Accepts Healthy Volunteers?

Details

Lead Sponsor:

Hoffmann-La Roche

Treatments:

Axitinib
Pembrolizumab

Criteria

Inclusion Criteria:

- Eastern Cooperative Oncology Group Performance Status (ECOG PS) of 0 or 1

- International Metastatic RCC Database Consortium (IMDC) risk intermediate (score of 1
or 2) or poor (score of 3-6)

- Measurable disease with at least one measurable lesion

- Histologically confirmed ccRCC with or without sarcomatoid features

- Negative for HIV, hepatitis B, or hepatitis C virus (HCV)

Exclusion Criteria:

- Pregnant or breastfeeding, or intention of becoming pregnant during the study or
within 90 days after the final dose of tiragolumab, 4 months after the final dose of
RO7247669 and pembrolizumab, or for 1 week after the final dose of axitinib, whichever
occurs last

- Inability to swallow a tablet or malabsorption syndrome

- Prior treatment for localized and/or metastatic RCC with systemic RCC-directed
therapy, including T-cell costimulating or immune checkpoint blockade therapies

- Ongoing use or anticipated need for treatment with a strong CYP3A4/5 inhibitor or
inducer

- Major surgical procedure, other than for diagnosis, within 4 weeks prior to initiation
of study treatment, or anticipation of need for a major surgical procedure during the
study

- Uncontrolled or symptomatic hypercalcemia or symptomatic hypercalcemia requiring
continued use of bisphosphonate therapy or denosumab

- Symptomatic, untreated, or actively progressing central nervous system (CNS)
metastases

- History of leptomeningeal disease

- Uncontrolled tumor-related pain

- Uncontrolled pleural effusion, pericardial effusion, or ascites requiring recurrent
drainage procedures (once monthly or more frequently)

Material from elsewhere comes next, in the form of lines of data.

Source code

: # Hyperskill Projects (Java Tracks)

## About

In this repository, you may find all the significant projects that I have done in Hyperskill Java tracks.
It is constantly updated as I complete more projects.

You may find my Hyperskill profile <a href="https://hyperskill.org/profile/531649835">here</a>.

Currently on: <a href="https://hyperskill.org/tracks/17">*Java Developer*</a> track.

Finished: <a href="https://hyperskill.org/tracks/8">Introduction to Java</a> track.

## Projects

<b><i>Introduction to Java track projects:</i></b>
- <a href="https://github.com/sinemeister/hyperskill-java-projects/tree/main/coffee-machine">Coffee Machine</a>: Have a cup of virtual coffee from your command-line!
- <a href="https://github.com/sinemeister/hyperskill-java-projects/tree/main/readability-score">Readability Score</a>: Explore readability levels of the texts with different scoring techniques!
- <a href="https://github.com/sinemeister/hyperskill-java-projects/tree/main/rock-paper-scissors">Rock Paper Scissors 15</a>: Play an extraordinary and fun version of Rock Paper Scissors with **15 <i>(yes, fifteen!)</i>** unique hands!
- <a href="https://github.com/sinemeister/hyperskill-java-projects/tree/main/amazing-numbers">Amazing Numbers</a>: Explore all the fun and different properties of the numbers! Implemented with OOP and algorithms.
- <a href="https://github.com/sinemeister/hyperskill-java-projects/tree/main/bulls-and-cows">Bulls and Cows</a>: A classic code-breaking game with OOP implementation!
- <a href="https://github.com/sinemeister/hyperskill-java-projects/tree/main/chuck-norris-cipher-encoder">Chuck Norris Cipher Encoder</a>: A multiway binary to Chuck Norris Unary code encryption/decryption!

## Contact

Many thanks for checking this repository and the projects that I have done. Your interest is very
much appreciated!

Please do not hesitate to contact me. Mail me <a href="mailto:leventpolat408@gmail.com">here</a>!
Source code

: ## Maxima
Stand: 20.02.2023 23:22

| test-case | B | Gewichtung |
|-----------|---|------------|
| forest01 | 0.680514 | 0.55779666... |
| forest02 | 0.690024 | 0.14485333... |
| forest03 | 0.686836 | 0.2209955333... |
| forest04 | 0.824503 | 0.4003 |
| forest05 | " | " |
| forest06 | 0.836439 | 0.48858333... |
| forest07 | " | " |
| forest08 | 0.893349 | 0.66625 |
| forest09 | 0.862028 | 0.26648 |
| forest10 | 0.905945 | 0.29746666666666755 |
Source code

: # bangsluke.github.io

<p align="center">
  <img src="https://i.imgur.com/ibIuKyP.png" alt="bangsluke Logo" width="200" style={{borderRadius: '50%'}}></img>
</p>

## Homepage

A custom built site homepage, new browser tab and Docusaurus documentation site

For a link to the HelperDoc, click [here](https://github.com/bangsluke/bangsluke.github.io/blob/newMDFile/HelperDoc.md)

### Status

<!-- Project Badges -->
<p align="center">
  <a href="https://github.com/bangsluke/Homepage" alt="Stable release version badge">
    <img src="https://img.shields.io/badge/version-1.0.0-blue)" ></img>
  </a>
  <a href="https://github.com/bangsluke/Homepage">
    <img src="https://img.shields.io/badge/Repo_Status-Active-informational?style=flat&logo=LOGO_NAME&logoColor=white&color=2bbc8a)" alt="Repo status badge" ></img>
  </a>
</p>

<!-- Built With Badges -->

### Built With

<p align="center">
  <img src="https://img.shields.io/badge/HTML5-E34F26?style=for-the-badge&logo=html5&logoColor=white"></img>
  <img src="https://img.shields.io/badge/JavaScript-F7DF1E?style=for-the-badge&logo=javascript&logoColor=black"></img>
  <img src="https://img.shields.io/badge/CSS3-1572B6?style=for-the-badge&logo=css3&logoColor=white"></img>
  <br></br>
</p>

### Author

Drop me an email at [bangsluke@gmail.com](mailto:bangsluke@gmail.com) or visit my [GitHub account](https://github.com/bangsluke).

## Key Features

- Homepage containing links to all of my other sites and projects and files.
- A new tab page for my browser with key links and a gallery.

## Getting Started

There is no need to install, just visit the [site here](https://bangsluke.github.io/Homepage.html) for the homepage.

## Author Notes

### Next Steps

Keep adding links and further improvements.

- Moderate to severe hepatic impairment (Child-Pugh B or C)

- Uncontrolled hypertension

- Prior history of hypertensive crisis or hypertensive encephalopathy

- Significant cardiovascular/cerebrovascular disease within 3 months prior to
randomization

- History of clinically significant ventricular dysrhythmias or risk factors for
ventricular dysrhythmias

- History of congenital QT syndrome

- Resting heart rate (HR) > 100 bpm (or clinically significant tachycardia)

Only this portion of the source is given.